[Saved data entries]
───

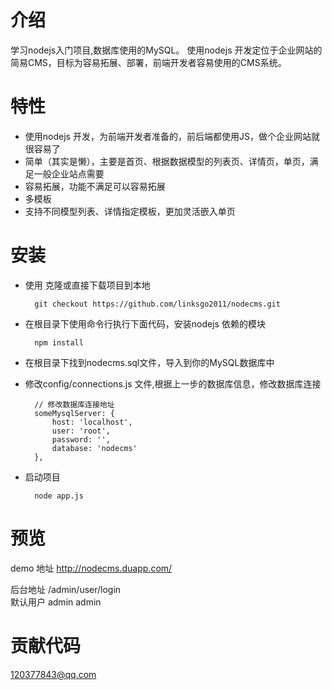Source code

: # 介绍
    
 学习nodejs入门项目,数据库使用的MySQL。
 使用nodejs 开发定位于企业网站的简易CMS，目标为容易拓展、部署，前端开发者容易使用的CMS系统。

# 特性

* 使用nodejs 开发，为前端开发者准备的，前后端都使用JS，做个企业网站就很容易了
* 简单（其实是懒），主要是首页、根据数据模型的列表页、详情页，单页，满足一般企业站点需要
* 容易拓展，功能不满足可以容易拓展
* 多模板
* 支持不同模型列表、详情指定模板，更加灵活嵌入单页

# 安装

* 使用 克隆或直接下载项目到本地
    
        git checkout https://github.com/linksgo2011/nodecms.git

* 在根目录下使用命令行执行下面代码，安装nodejs 依赖的模块

        npm install 

* 在根目录下找到nodecms.sql文件，导入到你的MySQL数据库中

* 修改config/connections.js 文件,根据上一步的数据库信息，修改数据库连接

        // 修改数据库连接地址
        someMysqlServer: {
            host: 'localhost',
            user: 'root',
            password: '',
            database: 'nodecms'
        },
* 启动项目 

        node app.js

# 预览 

demo 地址 http://nodecms.duapp.com/

后台地址 /admin/user/login  <br>
默认用户 admin  admin


# 贡献代码

 120377843@qq.com
 



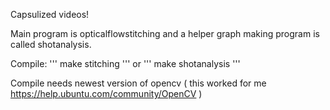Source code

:Capsulized videos!

Main program is opticalflowstitching and a helper graph making program
is called shotanalysis.

Compile:
'''
make stitching
'''
or
'''
make shotanalysis
'''

Compile needs newest version of opencv ( this worked for me
https://help.ubuntu.com/community/OpenCV )
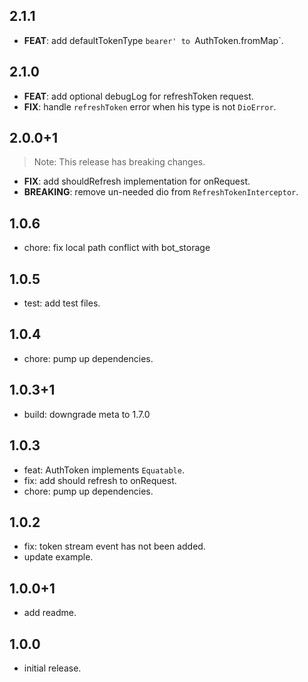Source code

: ## 2.1.1

- **FEAT**: add defaultTokenType `bearer' to `AuthToken.fromMap`.

## 2.1.0

- **FEAT**: add optional debugLog for refreshToken request.
- **FIX**: handle `refreshToken` error when his type is not `DioError`.

## 2.0.0+1

> Note: This release has breaking changes.

- **FIX**: add shouldRefresh implementation for onRequest.
- **BREAKING**: remove un-needed dio from `RefreshTokenInterceptor`.

## 1.0.6

* chore: fix local path conflict with bot_storage

## 1.0.5

* test: add test files.

## 1.0.4

* chore: pump up dependencies.

## 1.0.3+1

* build: downgrade meta to 1.7.0

## 1.0.3

* feat: AuthToken implements `Equatable`.
* fix: add should refresh to onRequest.
* chore: pump up dependencies.

## 1.0.2

* fix: token stream event has not been added.
* update example.

## 1.0.0+1

* add readme.

## 1.0.0

* initial release.
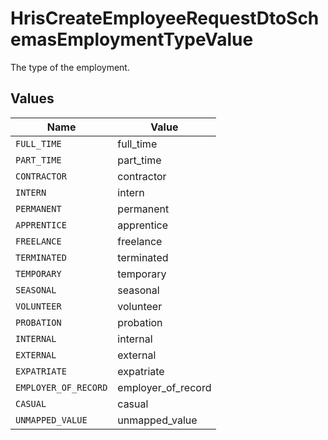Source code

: # HrisCreateEmployeeRequestDtoSchemasEmploymentTypeValue

The type of the employment.


## Values

| Name                 | Value                |
| -------------------- | -------------------- |
| `FULL_TIME`          | full_time            |
| `PART_TIME`          | part_time            |
| `CONTRACTOR`         | contractor           |
| `INTERN`             | intern               |
| `PERMANENT`          | permanent            |
| `APPRENTICE`         | apprentice           |
| `FREELANCE`          | freelance            |
| `TERMINATED`         | terminated           |
| `TEMPORARY`          | temporary            |
| `SEASONAL`           | seasonal             |
| `VOLUNTEER`          | volunteer            |
| `PROBATION`          | probation            |
| `INTERNAL`           | internal             |
| `EXTERNAL`           | external             |
| `EXPATRIATE`         | expatriate           |
| `EMPLOYER_OF_RECORD` | employer_of_record   |
| `CASUAL`             | casual               |
| `UNMAPPED_VALUE`     | unmapped_value       |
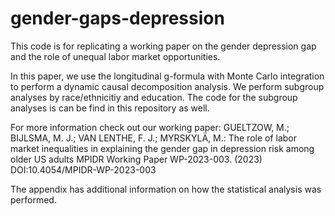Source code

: # gender-gaps-depression
This code is for replicating a working paper on the gender depression gap and the role of unequal labor market opportunities.

In this paper, we use the longitudinal g-formula with Monte Carlo integration to perform a dynamic causal decomposition analysis. We perform subgroup analyses by race/ethnicitiy and education. The code for the subgroup analyses is can be find in this repository as well.

For more information check out our working paper: 
GUELTZOW, M.; BIJLSMA, M. J.; VAN LENTHE, F. J.; MYRSKYLÄ, M.: 
The role of labor market inequalities in explaining the gender gap in depression risk among older US adults
MPIDR Working Paper WP-2023-003. (2023) DOI:10.4054/MPIDR-WP-2023-003

The appendix has additional information on how the statistical analysis was performed.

───

__Exercise directions__
Search the entries for the word "https" and pick out every line that holds it.

__Response__
        git checkout https://github.com/linksgo2011/nodecms.git
https://help.ubuntu.com/community/OpenCV )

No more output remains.